[Stored data]
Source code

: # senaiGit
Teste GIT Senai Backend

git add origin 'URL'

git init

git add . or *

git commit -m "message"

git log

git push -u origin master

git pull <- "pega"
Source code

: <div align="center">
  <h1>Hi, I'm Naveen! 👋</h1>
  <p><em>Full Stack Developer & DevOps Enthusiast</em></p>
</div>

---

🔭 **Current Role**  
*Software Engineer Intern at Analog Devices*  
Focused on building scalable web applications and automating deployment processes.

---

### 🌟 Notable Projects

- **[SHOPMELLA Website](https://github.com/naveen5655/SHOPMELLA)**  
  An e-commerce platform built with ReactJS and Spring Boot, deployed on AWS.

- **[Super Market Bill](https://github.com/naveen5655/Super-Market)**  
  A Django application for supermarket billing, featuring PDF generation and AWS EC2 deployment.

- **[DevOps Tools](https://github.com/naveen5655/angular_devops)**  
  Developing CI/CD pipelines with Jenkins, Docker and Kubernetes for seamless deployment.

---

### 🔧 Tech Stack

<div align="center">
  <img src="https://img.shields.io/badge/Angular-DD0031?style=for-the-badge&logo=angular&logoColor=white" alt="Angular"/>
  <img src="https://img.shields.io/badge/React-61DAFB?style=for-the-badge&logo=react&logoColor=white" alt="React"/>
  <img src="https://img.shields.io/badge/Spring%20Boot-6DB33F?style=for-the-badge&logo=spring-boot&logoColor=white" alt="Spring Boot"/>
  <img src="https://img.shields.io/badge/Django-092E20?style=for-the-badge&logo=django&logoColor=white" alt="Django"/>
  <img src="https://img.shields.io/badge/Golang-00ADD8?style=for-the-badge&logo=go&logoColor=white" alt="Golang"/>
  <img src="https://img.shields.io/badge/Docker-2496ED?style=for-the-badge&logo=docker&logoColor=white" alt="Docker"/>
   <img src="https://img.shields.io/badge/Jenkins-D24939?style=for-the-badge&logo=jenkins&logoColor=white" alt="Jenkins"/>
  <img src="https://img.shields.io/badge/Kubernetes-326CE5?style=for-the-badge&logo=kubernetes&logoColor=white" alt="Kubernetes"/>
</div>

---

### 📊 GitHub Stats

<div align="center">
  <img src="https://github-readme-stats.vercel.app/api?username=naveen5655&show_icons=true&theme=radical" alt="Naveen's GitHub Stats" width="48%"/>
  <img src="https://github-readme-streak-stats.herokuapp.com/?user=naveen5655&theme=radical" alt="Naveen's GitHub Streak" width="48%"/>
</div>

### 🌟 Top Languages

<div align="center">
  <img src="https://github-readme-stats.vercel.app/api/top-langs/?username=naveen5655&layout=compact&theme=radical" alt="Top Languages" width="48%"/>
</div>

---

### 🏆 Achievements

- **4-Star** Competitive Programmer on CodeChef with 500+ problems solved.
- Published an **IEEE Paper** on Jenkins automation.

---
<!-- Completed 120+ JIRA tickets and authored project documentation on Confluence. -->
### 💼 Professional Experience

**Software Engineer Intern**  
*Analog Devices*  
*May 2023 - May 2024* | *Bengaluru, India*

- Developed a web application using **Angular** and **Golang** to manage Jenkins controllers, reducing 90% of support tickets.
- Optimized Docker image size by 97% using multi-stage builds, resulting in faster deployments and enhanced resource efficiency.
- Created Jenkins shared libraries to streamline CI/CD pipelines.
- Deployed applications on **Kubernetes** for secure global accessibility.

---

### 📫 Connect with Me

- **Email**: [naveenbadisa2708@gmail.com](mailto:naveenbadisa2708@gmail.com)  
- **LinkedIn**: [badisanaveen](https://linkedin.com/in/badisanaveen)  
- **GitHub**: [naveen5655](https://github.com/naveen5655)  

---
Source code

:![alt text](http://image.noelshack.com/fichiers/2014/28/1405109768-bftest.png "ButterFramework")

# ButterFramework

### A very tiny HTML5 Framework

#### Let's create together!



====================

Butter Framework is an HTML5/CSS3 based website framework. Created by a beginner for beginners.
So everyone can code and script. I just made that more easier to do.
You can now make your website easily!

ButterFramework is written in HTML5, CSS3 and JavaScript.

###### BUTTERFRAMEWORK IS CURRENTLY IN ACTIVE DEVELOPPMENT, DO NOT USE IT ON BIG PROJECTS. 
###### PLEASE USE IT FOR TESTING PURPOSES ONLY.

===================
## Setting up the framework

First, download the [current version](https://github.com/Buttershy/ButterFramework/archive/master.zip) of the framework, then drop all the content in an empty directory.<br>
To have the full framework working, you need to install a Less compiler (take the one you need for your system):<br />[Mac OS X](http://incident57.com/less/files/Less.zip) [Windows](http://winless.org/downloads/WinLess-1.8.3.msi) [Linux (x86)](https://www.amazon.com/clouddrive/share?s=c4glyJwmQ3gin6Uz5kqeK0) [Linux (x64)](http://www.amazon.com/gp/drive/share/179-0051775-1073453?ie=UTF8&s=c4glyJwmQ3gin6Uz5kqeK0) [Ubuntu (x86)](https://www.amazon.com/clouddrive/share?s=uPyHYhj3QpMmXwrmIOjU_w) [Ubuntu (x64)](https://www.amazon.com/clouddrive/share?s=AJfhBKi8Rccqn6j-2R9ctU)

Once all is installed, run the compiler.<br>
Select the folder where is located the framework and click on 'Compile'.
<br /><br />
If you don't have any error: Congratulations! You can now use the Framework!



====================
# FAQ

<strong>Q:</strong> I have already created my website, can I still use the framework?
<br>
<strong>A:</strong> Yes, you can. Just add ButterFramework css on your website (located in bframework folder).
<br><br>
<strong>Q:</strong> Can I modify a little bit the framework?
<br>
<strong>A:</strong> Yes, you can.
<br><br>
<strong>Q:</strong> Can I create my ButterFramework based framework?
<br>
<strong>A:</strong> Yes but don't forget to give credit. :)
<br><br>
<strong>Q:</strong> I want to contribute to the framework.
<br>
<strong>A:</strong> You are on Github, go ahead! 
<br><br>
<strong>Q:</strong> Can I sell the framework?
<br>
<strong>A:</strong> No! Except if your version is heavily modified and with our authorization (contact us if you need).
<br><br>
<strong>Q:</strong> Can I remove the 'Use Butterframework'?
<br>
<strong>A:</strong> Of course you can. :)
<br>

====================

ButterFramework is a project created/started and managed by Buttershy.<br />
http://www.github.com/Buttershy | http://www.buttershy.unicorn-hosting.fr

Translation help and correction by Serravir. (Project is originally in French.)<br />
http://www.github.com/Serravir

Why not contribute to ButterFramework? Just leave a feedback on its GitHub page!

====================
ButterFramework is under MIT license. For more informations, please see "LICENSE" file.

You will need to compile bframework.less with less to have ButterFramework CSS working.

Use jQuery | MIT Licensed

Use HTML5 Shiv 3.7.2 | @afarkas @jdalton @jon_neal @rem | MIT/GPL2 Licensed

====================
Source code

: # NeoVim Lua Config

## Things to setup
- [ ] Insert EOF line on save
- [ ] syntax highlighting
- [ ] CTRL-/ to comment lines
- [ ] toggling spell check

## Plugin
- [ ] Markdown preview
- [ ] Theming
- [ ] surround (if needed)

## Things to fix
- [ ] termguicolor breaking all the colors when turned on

**PROBLEM REQUIREMENTS:** For each entry above, please make an exact copy.

**FINAL ANSWER:**
Source code

: # senaiGit
Teste GIT Senai Backend

git add origin 'URL'

git init

git add . or *

git commit -m "message"

git log

git push -u origin master

git pull <- "pega"
Source code

: <div align="center">
  <h1>Hi, I'm Naveen! 👋</h1>
  <p><em>Full Stack Developer & DevOps Enthusiast</em></p>
</div>

---

🔭 **Current Role**  
*Software Engineer Intern at Analog Devices*  
Focused on building scalable web applications and automating deployment processes.

---

### 🌟 Notable Projects

- **[SHOPMELLA Website](https://github.com/naveen5655/SHOPMELLA)**  
  An e-commerce platform built with ReactJS and Spring Boot, deployed on AWS.

- **[Super Market Bill](https://github.com/naveen5655/Super-Market)**  
  A Django application for supermarket billing, featuring PDF generation and AWS EC2 deployment.

- **[DevOps Tools](https://github.com/naveen5655/angular_devops)**  
  Developing CI/CD pipelines with Jenkins, Docker and Kubernetes for seamless deployment.

---

### 🔧 Tech Stack

<div align="center">
  <img src="https://img.shields.io/badge/Angular-DD0031?style=for-the-badge&logo=angular&logoColor=white" alt="Angular"/>
  <img src="https://img.shields.io/badge/React-61DAFB?style=for-the-badge&logo=react&logoColor=white" alt="React"/>
  <img src="https://img.shields.io/badge/Spring%20Boot-6DB33F?style=for-the-badge&logo=spring-boot&logoColor=white" alt="Spring Boot"/>
  <img src="https://img.shields.io/badge/Django-092E20?style=for-the-badge&logo=django&logoColor=white" alt="Django"/>
  <img src="https://img.shields.io/badge/Golang-00ADD8?style=for-the-badge&logo=go&logoColor=white" alt="Golang"/>
  <img src="https://img.shields.io/badge/Docker-2496ED?style=for-the-badge&logo=docker&logoColor=white" alt="Docker"/>
   <img src="https://img.shields.io/badge/Jenkins-D24939?style=for-the-badge&logo=jenkins&logoColor=white" alt="Jenkins"/>
  <img src="https://img.shields.io/badge/Kubernetes-326CE5?style=for-the-badge&logo=kubernetes&logoColor=white" alt="Kubernetes"/>
</div>

---

### 📊 GitHub Stats

<div align="center">
  <img src="https://github-readme-stats.vercel.app/api?username=naveen5655&show_icons=true&theme=radical" alt="Naveen's GitHub Stats" width="48%"/>
  <img src="https://github-readme-streak-stats.herokuapp.com/?user=naveen5655&theme=radical" alt="Naveen's GitHub Streak" width="48%"/>
</div>

### 🌟 Top Languages

<div align="center">
  <img src="https://github-readme-stats.vercel.app/api/top-langs/?username=naveen5655&layout=compact&theme=radical" alt="Top Languages" width="48%"/>
</div>

---

### 🏆 Achievements

- **4-Star** Competitive Programmer on CodeChef with 500+ problems solved.
- Published an **IEEE Paper** on Jenkins automation.

---
<!-- Completed 120+ JIRA tickets and authored project documentation on Confluence. -->
### 💼 Professional Experience

**Software Engineer Intern**  
*Analog Devices*  
*May 2023 - May 2024* | *Bengaluru, India*

- Developed a web application using **Angular** and **Golang** to manage Jenkins controllers, reducing 90% of support tickets.
- Optimized Docker image size by 97% using multi-stage builds, resulting in faster deployments and enhanced resource efficiency.
- Created Jenkins shared libraries to streamline CI/CD pipelines.
- Deployed applications on **Kubernetes** for secure global accessibility.

---

### 📫 Connect with Me

- **Email**: [naveenbadisa2708@gmail.com](mailto:naveenbadisa2708@gmail.com)  
- **LinkedIn**: [badisanaveen](https://linkedin.com/in/badisanaveen)  
- **GitHub**: [naveen5655](https://github.com/naveen5655)  

---
Source code

:![alt text](http://image.noelshack.com/fichiers/2014/28/1405109768-bftest.png "ButterFramework")

# ButterFramework

### A very tiny HTML5 Framework

#### Let's create together!



====================

Butter Framework is an HTML5/CSS3 based website framework. Created by a beginner for beginners.
So everyone can code and script. I just made that more easier to do.
You can now make your website easily!

ButterFramework is written in HTML5, CSS3 and JavaScript.

###### BUTTERFRAMEWORK IS CURRENTLY IN ACTIVE DEVELOPPMENT, DO NOT USE IT ON BIG PROJECTS. 
###### PLEASE USE IT FOR TESTING PURPOSES ONLY.

===================
## Setting up the framework

First, download the [current version](https://github.com/Buttershy/ButterFramework/archive/master.zip) of the framework, then drop all the content in an empty directory.<br>
To have the full framework working, you need to install a Less compiler (take the one you need for your system):<br />[Mac OS X](http://incident57.com/less/files/Less.zip) [Windows](http://winless.org/downloads/WinLess-1.8.3.msi) [Linux (x86)](https://www.amazon.com/clouddrive/share?s=c4glyJwmQ3gin6Uz5kqeK0) [Linux (x64)](http://www.amazon.com/gp/drive/share/179-0051775-1073453?ie=UTF8&s=c4glyJwmQ3gin6Uz5kqeK0) [Ubuntu (x86)](https://www.amazon.com/clouddrive/share?s=uPyHYhj3QpMmXwrmIOjU_w) [Ubuntu (x64)](https://www.amazon.com/clouddrive/share?s=AJfhBKi8Rccqn6j-2R9ctU)

Once all is installed, run the compiler.<br>
Select the folder where is located the framework and click on 'Compile'.
<br /><br />
If you don't have any error: Congratulations! You can now use the Framework!



====================
# FAQ

<strong>Q:</strong> I have already created my website, can I still use the framework?
<br>
<strong>A:</strong> Yes, you can. Just add ButterFramework css on your website (located in bframework folder).
<br><br>
<strong>Q:</strong> Can I modify a little bit the framework?
<br>
<strong>A:</strong> Yes, you can.
<br><br>
<strong>Q:</strong> Can I create my ButterFramework based framework?
<br>
<strong>A:</strong> Yes but don't forget to give credit. :)
<br><br>
<strong>Q:</strong> I want to contribute to the framework.
<br>
<strong>A:</strong> You are on Github, go ahead! 
<br><br>
<strong>Q:</strong> Can I sell the framework?
<br>
<strong>A:</strong> No! Except if your version is heavily modified and with our authorization (contact us if you need).
<br><br>
<strong>Q:</strong> Can I remove the 'Use Butterframework'?
<br>
<strong>A:</strong> Of course you can. :)
<br>

====================

ButterFramework is a project created/started and managed by Buttershy.<br />
http://www.github.com/Buttershy | http://www.buttershy.unicorn-hosting.fr

Translation help and correction by Serravir. (Project is originally in French.)<br />
http://www.github.com/Serravir

Why not contribute to ButterFramework? Just leave a feedback on its GitHub page!

====================
ButterFramework is under MIT license. For more informations, please see "LICENSE" file.

You will need to compile bframework.less with less to have ButterFramework CSS working.

Use jQuery | MIT Licensed

Use HTML5 Shiv 3.7.2 | @afarkas @jdalton @jon_neal @rem | MIT/GPL2 Licensed

====================
Source code

: # NeoVim Lua Config

## Things to setup
- [ ] Insert EOF line on save
- [ ] syntax highlighting
- [ ] CTRL-/ to comment lines
- [ ] toggling spell check

## Plugin
- [ ] Markdown preview
- [ ] Theming
- [ ] surround (if needed)

## Things to fix
- [ ] termguicolor breaking all the colors when turned on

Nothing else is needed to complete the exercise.